This is actually a fix of the axiom presented to MathStackExchange in a prior posting.
Lets define a binary relation predicate "chosen from" as:
$$\begin{align}C \text{ chosen from } X \iff& \forall x \in X \, (x \cap C \neq \emptyset) \, \land \\&\neg \exists B \subsetneq C : \forall x \in X \, (x \cap B \neq \emptyset)\end{align}$$
In English: Set $C$ is chosen from set $X$ if and only if $C$ has nonempty intersection with every element of $X$ and such that no proper subset of $C$ can have nonempty intersection with every element of $X$
Define
$\begin{align} \text {Selectable} (X) \equiv_{df} & \forall x \in X \ \exists y \subseteq x \\& \big{(}y \neq \emptyset \land \exists K \subseteq X \, ( y= \bigcap K) \land \\&\neg \exists L \exists z \, (z \neq \emptyset \land L \subseteq X \land z = \bigcap L \land z \subsetneq y) \big{)} \end{align} $
Where: $\bigcap K = \{m: K \neq \emptyset \land \forall k \in K (m \in k)\}$
In English: $X$ is Selectable if and only if of every element $x$ of $X$ there is at least a subset of $x$ that is a maximal overlap in $X$ [that is: $x$ is a nonempty intersection of some elements of $X$ but not a proper superset of a nonempty intersection of elements of $X$]. Selectable intuitively means "can be selected from its elements".

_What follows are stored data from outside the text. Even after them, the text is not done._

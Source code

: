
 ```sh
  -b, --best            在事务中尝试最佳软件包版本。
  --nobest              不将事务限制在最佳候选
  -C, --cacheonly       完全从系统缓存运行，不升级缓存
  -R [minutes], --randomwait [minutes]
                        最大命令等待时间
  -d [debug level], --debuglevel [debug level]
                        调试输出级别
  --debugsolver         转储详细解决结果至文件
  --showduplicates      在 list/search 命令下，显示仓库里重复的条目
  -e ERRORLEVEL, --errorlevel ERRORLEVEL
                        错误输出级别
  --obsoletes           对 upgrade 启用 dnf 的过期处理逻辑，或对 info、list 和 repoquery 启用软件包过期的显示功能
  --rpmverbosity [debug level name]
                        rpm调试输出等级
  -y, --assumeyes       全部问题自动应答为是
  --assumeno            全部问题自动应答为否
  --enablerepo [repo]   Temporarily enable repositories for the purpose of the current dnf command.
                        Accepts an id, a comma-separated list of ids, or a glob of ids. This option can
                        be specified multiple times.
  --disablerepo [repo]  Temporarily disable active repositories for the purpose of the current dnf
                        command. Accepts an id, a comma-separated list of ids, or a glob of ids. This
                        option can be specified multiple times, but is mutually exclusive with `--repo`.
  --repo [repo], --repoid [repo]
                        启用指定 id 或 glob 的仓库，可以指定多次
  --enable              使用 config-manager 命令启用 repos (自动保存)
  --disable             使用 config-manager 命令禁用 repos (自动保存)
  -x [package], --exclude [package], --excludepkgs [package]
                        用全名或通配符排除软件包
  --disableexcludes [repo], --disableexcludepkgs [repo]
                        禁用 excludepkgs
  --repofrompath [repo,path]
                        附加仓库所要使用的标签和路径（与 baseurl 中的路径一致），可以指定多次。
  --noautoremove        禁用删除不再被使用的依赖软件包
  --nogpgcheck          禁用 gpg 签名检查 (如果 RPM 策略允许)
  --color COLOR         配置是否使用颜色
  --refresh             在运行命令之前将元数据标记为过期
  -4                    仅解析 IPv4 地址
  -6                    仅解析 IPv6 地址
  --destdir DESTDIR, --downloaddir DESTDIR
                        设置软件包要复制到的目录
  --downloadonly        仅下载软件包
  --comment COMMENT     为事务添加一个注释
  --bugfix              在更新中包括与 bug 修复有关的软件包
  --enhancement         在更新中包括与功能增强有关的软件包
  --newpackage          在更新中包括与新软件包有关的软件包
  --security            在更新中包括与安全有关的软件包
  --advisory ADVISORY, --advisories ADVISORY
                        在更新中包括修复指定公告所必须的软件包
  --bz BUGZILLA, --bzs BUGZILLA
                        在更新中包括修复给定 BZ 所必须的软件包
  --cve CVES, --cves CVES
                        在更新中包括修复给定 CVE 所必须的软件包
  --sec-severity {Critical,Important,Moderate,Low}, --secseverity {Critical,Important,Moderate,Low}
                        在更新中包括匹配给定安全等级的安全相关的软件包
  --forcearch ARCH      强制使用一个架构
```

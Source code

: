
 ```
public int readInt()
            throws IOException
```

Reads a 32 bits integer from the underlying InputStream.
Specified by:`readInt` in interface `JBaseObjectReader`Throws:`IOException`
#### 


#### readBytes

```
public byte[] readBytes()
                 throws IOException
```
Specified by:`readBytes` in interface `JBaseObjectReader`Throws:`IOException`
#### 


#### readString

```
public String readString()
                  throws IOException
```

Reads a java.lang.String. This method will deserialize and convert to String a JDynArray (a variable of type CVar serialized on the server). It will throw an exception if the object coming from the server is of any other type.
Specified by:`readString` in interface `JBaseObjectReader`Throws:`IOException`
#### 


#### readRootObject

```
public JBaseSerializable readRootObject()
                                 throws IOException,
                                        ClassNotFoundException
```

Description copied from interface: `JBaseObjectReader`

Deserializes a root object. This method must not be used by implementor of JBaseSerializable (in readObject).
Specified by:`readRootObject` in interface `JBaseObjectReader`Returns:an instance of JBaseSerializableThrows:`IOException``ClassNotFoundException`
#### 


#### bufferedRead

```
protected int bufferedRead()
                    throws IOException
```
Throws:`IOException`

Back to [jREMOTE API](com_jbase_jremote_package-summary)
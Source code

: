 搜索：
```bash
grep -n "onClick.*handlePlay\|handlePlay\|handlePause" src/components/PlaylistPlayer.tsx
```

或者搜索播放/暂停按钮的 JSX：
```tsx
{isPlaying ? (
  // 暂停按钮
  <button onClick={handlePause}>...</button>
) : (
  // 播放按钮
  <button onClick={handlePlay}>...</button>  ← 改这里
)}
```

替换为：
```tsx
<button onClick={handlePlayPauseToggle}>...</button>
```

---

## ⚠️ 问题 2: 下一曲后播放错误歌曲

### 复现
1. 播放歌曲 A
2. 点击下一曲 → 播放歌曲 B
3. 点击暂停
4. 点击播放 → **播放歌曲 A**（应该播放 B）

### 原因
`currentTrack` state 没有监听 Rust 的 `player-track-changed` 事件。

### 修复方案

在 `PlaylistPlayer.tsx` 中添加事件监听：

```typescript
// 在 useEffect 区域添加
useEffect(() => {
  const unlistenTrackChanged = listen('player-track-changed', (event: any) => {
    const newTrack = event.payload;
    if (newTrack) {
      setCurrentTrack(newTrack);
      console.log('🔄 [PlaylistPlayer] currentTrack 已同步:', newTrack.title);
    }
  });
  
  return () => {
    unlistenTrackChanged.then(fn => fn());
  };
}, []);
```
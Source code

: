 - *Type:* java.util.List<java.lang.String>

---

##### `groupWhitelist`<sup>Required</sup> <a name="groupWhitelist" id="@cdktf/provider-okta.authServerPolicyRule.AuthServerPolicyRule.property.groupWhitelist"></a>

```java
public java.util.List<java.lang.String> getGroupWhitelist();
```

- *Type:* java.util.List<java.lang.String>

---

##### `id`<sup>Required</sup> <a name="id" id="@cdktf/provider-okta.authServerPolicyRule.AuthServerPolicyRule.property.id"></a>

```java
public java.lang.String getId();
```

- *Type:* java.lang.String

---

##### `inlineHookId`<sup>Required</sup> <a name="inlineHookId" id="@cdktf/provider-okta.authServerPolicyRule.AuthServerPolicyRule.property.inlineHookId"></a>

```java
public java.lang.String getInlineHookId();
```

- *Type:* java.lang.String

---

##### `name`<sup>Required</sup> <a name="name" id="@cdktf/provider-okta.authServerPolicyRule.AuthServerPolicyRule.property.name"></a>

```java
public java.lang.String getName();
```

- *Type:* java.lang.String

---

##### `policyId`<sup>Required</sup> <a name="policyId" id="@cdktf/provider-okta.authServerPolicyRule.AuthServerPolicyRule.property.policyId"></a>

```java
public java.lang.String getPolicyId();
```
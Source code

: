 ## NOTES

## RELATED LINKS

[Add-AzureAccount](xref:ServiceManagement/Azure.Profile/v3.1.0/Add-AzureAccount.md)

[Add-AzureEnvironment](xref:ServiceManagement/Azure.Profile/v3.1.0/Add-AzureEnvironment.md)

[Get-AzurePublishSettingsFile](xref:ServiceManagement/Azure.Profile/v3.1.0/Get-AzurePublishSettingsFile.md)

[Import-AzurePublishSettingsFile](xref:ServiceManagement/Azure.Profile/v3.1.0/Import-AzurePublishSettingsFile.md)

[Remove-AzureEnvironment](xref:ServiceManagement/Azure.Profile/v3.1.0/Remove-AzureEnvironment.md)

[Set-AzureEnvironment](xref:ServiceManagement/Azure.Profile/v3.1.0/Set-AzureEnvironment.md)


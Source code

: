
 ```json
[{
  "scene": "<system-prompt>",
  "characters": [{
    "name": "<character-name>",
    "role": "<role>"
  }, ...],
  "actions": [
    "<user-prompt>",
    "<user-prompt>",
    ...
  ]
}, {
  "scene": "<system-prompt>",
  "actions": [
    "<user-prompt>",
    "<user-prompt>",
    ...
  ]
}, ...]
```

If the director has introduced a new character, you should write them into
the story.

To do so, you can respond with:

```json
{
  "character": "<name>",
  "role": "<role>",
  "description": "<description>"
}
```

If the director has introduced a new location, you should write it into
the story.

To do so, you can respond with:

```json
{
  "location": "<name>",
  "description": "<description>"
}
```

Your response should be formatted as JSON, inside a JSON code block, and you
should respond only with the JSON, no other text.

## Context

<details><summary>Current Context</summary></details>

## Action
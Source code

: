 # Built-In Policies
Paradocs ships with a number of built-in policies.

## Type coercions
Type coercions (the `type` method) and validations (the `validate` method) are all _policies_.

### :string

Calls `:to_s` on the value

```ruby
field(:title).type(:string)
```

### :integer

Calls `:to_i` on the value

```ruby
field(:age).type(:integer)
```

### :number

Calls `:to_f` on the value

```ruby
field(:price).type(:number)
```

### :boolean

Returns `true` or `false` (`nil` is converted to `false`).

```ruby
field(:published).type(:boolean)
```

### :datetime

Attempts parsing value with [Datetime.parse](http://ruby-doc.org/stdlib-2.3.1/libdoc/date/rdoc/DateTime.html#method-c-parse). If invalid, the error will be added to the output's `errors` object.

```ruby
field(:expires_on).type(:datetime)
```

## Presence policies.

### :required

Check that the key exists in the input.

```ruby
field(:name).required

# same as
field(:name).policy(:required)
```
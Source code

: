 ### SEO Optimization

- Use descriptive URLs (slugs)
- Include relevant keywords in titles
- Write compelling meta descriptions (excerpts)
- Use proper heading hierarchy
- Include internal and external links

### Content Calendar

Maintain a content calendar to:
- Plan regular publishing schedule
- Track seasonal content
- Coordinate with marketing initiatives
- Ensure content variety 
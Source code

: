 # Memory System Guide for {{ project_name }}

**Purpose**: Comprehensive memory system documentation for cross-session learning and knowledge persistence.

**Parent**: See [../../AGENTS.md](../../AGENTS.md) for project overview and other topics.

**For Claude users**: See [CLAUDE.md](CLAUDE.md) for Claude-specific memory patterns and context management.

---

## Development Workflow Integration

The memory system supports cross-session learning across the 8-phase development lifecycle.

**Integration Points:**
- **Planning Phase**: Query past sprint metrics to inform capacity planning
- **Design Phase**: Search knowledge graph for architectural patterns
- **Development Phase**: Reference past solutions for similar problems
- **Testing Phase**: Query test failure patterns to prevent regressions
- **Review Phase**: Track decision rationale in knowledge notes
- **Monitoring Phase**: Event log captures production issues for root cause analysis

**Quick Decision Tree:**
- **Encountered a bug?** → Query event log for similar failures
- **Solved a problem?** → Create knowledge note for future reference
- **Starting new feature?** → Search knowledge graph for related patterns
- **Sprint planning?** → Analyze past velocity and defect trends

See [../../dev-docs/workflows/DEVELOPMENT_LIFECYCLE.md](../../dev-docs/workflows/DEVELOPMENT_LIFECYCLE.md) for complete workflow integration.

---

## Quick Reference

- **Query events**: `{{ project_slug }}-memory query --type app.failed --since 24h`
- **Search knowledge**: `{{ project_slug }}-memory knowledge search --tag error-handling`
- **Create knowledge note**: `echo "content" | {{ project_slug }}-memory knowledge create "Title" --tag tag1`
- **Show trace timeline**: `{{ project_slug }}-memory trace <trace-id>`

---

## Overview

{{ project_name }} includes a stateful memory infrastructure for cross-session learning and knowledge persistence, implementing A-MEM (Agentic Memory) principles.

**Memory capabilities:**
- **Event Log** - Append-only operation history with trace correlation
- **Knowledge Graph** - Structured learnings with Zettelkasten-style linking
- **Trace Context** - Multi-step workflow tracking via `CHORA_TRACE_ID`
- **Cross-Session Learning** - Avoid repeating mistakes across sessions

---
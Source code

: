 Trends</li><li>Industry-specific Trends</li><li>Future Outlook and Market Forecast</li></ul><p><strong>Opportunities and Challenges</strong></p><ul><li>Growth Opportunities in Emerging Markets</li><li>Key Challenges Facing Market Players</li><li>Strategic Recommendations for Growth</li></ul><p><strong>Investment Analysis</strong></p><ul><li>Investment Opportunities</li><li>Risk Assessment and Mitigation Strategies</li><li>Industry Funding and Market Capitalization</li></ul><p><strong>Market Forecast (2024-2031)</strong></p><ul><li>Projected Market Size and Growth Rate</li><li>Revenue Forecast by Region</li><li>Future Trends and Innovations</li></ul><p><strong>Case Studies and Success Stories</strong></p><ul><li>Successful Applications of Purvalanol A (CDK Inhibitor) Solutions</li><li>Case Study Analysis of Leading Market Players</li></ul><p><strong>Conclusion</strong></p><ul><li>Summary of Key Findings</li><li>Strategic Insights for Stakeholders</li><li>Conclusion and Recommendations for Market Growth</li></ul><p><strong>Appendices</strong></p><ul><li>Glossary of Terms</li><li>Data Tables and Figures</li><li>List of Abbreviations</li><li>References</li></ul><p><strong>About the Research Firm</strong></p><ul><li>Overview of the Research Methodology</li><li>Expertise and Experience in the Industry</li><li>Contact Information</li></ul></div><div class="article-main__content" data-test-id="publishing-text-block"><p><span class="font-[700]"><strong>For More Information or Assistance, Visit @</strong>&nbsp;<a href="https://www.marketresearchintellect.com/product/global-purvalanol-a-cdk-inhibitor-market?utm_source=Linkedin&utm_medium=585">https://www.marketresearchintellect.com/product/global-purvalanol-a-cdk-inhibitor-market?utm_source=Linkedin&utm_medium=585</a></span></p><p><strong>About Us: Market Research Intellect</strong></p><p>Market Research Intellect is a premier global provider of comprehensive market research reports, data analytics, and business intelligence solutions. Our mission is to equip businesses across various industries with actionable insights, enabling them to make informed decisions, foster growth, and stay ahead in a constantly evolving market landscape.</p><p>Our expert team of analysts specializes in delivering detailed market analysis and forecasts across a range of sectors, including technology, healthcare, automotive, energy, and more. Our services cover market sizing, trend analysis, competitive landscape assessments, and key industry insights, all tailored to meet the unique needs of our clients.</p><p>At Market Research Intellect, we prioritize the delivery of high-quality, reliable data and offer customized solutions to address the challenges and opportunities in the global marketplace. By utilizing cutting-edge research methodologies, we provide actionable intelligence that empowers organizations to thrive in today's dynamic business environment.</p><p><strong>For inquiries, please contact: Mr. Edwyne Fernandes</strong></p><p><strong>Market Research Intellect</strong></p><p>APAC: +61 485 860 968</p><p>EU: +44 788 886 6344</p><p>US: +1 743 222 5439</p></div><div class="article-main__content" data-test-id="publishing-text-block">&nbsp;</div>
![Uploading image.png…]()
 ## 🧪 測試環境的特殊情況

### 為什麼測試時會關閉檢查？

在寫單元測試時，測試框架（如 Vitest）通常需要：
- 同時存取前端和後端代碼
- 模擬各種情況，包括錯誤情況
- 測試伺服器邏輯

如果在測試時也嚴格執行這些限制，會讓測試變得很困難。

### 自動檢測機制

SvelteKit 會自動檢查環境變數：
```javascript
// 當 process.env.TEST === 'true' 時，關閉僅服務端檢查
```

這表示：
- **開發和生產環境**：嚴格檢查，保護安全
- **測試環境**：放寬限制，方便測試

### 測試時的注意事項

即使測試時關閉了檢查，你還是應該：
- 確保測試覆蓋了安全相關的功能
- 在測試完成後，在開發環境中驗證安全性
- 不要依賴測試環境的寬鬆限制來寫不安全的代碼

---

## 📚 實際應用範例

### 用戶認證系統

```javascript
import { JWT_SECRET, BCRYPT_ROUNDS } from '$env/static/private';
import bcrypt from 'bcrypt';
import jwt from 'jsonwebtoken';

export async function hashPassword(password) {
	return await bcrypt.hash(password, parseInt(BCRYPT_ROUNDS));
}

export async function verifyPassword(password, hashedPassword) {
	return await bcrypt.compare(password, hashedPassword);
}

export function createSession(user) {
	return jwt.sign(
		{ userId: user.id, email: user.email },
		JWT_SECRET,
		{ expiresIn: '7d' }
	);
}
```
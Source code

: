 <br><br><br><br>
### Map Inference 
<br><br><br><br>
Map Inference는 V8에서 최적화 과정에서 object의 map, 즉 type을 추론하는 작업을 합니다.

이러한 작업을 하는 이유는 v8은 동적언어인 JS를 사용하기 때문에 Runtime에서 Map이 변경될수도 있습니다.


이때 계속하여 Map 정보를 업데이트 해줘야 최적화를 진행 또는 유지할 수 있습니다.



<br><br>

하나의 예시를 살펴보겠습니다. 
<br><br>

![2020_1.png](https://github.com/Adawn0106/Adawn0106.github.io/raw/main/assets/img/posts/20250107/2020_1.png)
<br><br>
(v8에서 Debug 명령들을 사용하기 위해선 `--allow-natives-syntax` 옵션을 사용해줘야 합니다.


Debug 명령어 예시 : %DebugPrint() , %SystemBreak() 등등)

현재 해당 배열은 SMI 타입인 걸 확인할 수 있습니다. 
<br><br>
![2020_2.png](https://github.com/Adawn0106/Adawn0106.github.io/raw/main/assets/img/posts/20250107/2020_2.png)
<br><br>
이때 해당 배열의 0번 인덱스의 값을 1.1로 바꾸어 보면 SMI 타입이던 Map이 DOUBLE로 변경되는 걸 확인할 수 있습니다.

Now we stipulate the following axiom:
$\forall X \, (\text{Selectable} (X) \to \exists C: C \text{ chosen from } X) $
Now the questions are:
Is this axiom equivalent to $\sf AC$ over the rest of axioms of Zermelo set theory?
If yes, then is Power set axiom required to prove the equivalence of this axiom with $\sf AC$ over the rest of axioms of Zermelo set theory?